You will notice that I’ve been emphasizing about respecting dogs in almost all my articles. This is because dogs are very sharp when it comes to reading the human body language and associating scent, sound and sight into a command or an action. This does not mean that when we respect dogs first, we become losers or followers. As I’ve explained before, this is pure leadership. Like I always share with others as well as my team of associate behaviourists, we must stay current with the latest research and move on from the old ways. Humility in learning makes one a stronger leader. Here at The Dog Behaviourist, we do not discriminate trainers or behaviourists who do not share our sentiments and methodologies. We are all here for the very same purpose – to educate owners about their dogs and to help dogs understand humans. Therefore, rather than comparing between various trainers and behaviourists, we prefer to study and learn from best practices. We often teach people not to carry unhappy emotions when training dogs because dogs move on fast and they don’t dwell on the negative (although latest studies have shown that dogs do carry certain emotions, but I shall cover that in another article). As we learn the same from dogs, we too, should keep moving on.
Showing Teeth
I’ve heard many times over that when a person/owner gets bitten, they blame the dog. Seldom do I hear anyone admit that it’s their fault for causing the dog to react in that manner. I shall emphasize that whenever a human gets bitten by a dog, it is always the human’s fault, never the dog. And I’m not even talking about unbalanced dogs or dogs that have been pushed to their psychological limits. I’m talking about our companion dogs as well as feral (stray) dogs. As a canine behaviourist, my very first priority is my safety and the public’s safety, then the dog’s safety. Let’s be really honest; dogs are way smarter than what most people assume them to be! They are intelligent animals and they instinctively know how to take great care of themselves. Therefore, with that level of respect to dogs, I always ensure that when handling a behavioural consultation, I do not act as a hero. I take care to stay sharp and alert. If I’m able to handle a reactive dog without getting bitten, I know that I’ve respected the dog, and the dog is respecting me in return. But if I get bitten, I know that I’ve disrespected the dog’s space or comfort level.
Dog Bite
In a recent session I had with a client, her dog Sally (not the dog’s real name) nipped my foot when I entered the house. At the first instance, it may seem like Sally was the one at fault. But in retrospect, I went in the door too fast, knowing that Sally is very nervous and defensive. Due to that sudden movement of the door opening and someone foreign walking in, Sally reacted, communicating to me using her mouth that she’s uncomfortable with me entering the door. This is my first time being nipped by a dog during a behaviour consultation session with a client. It was very clear that I’ve disrespected her space, failed to take heed in her high-tone nervous barking and went ahead to enter the door. When she used her mouth to communicate to me that she’s uncomfortable with my presence, she wasn’t baring her teeth. Her nipping was akin to how a sheepdog nips the heels of the sheep, only harder. The result: a small scratch on my upper foot.

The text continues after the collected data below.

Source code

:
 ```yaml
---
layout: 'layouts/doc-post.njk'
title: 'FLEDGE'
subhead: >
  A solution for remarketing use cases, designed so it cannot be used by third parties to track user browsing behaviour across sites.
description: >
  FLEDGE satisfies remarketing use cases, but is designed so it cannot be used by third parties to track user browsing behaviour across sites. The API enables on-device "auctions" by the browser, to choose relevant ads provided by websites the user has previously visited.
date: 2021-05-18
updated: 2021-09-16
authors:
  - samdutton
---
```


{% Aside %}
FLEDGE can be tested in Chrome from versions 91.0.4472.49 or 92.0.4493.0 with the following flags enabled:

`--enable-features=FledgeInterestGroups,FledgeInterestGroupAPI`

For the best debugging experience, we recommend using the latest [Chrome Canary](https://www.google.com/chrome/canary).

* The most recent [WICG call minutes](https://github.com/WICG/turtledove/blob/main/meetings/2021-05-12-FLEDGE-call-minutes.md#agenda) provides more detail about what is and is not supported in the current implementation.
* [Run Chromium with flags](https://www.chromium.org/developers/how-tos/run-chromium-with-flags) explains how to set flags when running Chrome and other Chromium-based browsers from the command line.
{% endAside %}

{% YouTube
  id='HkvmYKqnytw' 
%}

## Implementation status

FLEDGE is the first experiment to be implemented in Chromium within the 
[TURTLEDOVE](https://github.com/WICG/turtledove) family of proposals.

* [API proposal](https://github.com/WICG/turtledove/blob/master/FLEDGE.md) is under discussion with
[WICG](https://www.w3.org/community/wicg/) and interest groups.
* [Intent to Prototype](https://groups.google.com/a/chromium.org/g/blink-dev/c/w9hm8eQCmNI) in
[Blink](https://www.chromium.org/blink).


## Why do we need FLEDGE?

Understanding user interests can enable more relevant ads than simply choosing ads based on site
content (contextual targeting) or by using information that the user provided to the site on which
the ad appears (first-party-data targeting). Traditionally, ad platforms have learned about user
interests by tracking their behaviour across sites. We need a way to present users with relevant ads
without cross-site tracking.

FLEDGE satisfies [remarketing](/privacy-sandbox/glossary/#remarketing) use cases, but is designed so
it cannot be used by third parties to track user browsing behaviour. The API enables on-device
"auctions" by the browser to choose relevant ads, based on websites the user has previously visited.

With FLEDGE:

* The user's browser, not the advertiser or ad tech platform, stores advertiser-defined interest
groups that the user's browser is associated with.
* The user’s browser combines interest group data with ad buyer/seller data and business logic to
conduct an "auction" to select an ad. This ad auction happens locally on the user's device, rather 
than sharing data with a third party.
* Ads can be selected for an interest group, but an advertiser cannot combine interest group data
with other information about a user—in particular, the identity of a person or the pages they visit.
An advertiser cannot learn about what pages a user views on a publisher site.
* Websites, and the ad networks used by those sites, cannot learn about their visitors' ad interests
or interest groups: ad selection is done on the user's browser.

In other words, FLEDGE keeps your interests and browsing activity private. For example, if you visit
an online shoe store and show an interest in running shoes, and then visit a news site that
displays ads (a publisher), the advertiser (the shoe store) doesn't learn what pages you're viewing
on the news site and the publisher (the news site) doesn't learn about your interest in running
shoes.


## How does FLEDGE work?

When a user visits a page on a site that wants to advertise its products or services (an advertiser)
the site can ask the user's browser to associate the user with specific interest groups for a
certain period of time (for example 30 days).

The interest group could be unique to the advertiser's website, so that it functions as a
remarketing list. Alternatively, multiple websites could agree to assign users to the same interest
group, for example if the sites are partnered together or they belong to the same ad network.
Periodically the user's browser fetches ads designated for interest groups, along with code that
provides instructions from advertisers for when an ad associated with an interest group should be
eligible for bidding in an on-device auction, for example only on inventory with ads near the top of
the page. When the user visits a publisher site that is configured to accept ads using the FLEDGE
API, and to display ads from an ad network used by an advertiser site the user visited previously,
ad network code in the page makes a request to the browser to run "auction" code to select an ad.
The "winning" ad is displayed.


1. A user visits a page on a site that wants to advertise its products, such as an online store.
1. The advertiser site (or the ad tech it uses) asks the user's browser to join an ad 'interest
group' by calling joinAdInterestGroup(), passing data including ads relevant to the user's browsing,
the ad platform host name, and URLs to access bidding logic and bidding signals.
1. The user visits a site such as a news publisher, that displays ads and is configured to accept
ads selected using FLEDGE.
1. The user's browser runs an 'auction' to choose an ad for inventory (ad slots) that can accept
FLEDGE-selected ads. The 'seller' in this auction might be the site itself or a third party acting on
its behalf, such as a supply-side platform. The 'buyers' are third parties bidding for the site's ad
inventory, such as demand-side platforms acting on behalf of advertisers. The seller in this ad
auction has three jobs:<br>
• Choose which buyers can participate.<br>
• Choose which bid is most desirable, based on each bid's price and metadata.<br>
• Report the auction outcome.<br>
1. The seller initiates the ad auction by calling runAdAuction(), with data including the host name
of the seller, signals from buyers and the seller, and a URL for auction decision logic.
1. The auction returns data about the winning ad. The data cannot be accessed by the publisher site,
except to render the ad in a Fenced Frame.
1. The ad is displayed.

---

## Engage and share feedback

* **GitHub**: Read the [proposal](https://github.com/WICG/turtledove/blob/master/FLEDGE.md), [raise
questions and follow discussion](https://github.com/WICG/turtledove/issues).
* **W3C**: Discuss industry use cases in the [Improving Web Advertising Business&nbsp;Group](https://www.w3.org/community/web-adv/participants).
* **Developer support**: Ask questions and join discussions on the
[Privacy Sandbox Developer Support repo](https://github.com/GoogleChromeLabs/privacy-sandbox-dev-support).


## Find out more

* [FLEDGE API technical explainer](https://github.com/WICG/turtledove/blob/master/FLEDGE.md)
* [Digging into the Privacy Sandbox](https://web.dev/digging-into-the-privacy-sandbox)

I was once told that as long as you work with dogs, you will get bitten badly at least once. But I still choose not to hold this belief. In all my client consultations, I’ve never been bitten or nipped before. Yes, this was the first, and it shall be the last. All it takes is for us as humans, to learn how to respect dogs first. Be sharp and meticulous in reading and understanding the dog’s body language and its communication to us, and you can prevent not just a bite, but even a small little nip.

To conclude: don’t act a hero. Whether you are a trainer, behaviourist, dog handler, a volunteer in a shelter or an employee in a pet shop, educate yourself with dog’s behaviour and body language. If you are not comfortable handling a certain dog’s behaviour, don’t be too proud to turn away from it. And never be complacent when handling dogs even when you have long term experience in handling dogs. It just means you have more to learn from dogs.